Леонид ЯРМОЛЬНИК: “Я вставал утром и искал пищу. Мог найти, а мог не найти”
Московский Комсомолец
— Леонид, после того как вы не так давно сбрили бороду, многие решили, что вам надоело сниматься у Германа...
— Нет. Те, кто думал, пусть так и думают. Сбрил я бороду только для одного: снимался летом у Тодоровского. Поэтому и вид у меня был совершенно другой: коротко стриженный и без бороды — обычный затравленный москвич, глава семьи, отец троих детей.
— То есть с бородой на затравленного москвича вы не тянете?

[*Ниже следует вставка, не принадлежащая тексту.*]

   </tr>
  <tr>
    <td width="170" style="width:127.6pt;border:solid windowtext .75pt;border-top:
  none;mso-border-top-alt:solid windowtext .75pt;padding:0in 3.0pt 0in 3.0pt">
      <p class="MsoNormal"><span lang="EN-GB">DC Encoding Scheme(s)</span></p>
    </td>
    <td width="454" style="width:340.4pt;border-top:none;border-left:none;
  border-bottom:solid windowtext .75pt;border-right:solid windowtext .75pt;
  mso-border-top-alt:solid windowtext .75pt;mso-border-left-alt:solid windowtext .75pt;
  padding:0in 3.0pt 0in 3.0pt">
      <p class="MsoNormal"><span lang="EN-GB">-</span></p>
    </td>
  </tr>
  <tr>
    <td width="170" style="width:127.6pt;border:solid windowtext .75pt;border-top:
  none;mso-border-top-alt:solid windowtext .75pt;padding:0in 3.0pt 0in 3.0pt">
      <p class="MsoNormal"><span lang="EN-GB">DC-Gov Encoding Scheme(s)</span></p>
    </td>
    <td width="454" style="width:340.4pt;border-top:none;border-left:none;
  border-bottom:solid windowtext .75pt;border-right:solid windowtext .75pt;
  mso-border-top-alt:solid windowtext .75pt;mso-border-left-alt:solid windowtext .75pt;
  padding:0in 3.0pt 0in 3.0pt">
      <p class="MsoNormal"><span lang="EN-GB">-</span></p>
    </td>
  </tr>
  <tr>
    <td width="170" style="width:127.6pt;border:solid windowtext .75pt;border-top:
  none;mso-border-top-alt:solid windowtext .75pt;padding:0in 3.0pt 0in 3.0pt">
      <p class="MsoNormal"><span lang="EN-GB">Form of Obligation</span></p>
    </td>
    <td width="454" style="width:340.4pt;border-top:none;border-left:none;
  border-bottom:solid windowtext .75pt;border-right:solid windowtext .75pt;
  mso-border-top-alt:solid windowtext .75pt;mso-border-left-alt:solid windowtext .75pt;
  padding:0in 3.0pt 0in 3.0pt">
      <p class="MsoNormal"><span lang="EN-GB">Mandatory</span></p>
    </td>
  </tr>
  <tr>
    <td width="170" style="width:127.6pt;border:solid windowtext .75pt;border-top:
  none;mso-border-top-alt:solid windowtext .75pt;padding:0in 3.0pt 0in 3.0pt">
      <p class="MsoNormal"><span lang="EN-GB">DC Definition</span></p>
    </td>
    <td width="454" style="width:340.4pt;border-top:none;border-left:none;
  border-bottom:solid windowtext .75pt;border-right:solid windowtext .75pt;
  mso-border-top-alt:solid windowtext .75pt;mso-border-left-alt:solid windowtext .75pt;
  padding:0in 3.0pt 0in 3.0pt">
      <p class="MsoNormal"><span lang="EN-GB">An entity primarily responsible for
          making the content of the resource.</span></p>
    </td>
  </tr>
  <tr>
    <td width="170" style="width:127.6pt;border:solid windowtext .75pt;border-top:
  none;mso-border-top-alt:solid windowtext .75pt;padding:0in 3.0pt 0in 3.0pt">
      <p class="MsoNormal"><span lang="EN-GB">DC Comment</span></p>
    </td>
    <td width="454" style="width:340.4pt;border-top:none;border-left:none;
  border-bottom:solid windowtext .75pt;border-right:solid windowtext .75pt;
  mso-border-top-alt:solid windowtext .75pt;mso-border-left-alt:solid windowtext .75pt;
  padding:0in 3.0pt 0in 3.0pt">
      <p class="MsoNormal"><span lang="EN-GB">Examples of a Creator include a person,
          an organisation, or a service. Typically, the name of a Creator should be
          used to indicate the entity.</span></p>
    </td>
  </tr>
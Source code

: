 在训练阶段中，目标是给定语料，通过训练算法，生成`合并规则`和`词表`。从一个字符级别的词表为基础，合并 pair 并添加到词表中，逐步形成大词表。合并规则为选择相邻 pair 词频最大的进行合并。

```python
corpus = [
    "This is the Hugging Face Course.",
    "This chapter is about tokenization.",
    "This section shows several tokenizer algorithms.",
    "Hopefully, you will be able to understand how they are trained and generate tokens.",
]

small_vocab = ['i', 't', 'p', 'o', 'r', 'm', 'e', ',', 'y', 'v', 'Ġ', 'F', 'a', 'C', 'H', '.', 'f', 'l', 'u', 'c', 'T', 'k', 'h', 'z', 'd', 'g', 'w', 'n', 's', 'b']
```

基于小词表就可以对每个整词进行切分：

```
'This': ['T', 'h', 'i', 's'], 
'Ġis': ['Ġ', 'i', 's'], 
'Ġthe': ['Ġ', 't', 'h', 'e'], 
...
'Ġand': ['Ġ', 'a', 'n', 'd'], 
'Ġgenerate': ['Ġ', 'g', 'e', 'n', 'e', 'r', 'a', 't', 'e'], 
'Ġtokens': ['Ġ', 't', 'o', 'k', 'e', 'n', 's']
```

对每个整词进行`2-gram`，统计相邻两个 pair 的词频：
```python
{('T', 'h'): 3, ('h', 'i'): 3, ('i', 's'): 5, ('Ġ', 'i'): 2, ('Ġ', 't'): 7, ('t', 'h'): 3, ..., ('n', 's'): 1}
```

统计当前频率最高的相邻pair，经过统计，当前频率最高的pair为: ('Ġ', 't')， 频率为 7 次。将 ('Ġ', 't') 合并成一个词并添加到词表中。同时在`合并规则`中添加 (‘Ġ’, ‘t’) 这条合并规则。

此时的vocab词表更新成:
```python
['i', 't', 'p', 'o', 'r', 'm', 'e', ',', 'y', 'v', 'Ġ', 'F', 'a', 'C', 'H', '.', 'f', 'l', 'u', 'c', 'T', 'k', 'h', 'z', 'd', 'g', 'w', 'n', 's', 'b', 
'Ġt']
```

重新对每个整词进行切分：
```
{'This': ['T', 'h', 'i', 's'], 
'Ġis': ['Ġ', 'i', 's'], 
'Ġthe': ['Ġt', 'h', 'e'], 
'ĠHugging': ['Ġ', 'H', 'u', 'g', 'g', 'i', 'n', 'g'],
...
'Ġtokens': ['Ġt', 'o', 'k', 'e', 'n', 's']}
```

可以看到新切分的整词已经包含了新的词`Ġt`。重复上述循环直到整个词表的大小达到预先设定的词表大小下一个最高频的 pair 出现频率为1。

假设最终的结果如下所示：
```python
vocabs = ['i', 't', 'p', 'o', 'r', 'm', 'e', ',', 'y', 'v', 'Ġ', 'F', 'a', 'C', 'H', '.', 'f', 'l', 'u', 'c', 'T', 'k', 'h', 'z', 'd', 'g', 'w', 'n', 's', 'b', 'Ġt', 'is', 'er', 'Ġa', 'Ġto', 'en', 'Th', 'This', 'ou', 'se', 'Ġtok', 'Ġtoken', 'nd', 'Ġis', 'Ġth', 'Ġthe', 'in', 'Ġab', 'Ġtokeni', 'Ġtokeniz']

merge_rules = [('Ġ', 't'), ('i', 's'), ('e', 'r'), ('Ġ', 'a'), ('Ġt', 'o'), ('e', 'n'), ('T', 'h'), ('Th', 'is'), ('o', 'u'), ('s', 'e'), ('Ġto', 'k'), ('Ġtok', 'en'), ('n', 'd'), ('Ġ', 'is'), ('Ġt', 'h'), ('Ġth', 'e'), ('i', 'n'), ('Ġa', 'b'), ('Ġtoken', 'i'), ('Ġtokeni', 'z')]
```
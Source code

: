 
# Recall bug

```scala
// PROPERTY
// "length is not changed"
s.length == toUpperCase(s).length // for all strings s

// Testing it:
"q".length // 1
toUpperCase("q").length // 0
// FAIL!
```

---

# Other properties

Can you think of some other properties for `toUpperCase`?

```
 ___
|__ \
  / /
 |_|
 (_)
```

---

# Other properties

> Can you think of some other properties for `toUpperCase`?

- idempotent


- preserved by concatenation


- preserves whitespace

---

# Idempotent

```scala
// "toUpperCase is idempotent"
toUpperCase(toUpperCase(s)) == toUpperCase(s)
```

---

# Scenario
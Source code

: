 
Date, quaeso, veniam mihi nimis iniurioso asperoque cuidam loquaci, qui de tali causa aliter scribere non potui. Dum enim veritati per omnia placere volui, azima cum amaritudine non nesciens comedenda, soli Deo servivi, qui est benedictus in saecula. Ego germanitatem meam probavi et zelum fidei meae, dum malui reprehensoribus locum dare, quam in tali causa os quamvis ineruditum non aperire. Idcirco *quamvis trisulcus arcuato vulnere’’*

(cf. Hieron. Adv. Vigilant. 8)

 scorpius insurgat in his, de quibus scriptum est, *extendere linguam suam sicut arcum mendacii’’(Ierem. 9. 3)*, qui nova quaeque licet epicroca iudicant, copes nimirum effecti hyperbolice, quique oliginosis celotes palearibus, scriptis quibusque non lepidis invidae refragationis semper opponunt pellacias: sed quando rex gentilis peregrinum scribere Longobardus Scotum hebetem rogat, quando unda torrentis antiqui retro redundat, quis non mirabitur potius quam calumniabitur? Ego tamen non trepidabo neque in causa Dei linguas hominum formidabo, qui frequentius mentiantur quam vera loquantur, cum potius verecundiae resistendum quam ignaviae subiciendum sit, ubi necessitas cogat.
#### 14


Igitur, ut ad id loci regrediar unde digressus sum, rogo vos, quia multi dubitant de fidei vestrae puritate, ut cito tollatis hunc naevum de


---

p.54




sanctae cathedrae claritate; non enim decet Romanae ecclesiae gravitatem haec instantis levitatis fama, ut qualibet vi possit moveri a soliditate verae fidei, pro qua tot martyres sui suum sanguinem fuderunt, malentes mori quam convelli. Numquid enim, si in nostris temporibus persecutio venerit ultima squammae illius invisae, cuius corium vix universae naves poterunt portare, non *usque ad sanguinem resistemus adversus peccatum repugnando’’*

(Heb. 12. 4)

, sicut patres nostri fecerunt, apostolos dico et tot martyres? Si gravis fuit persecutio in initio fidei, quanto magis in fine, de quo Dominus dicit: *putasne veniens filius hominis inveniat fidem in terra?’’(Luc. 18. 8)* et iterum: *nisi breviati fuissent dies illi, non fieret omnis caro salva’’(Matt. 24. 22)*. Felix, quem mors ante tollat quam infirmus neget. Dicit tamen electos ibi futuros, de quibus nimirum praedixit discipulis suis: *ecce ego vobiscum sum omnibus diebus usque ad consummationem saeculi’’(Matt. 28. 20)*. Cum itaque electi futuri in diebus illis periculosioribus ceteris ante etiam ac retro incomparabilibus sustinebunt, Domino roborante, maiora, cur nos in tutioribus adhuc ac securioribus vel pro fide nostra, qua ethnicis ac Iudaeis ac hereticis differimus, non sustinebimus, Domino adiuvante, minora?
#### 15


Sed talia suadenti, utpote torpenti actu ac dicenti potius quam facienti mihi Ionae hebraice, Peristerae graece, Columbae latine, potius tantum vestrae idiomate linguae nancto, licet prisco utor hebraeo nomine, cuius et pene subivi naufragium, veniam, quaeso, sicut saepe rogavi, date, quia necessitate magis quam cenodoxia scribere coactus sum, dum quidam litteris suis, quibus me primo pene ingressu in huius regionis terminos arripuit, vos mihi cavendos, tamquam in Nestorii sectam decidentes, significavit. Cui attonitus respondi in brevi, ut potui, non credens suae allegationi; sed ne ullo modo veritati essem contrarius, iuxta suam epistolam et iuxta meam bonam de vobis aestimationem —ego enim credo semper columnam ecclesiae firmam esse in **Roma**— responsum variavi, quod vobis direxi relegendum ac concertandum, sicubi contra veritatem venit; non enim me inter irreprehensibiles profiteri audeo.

— Нет, почему? Но у нас с Германом была договоренность, что в таком виде я снимаюсь только у него.
— Почему сейчас остановились съемки “Трудно быть богом”?
— Болеет Герман. Периодически ему то лучше, то хуже. Но вот вроде в феврале собирается продолжать. А то, что долго... Ну что ж, уже сделано много — нельзя же бросать. Во-первых, хочется, чтобы Алексей Юрьевич выздоровел, довел до конца картину, а во-вторых, посмотреть, что в итоге получилось.
— Раньше в интервью вы часто жаловались, что режиссеры не видят в вас серьезного драматического актера. Съемки у Германа для вас шанс их переубедить?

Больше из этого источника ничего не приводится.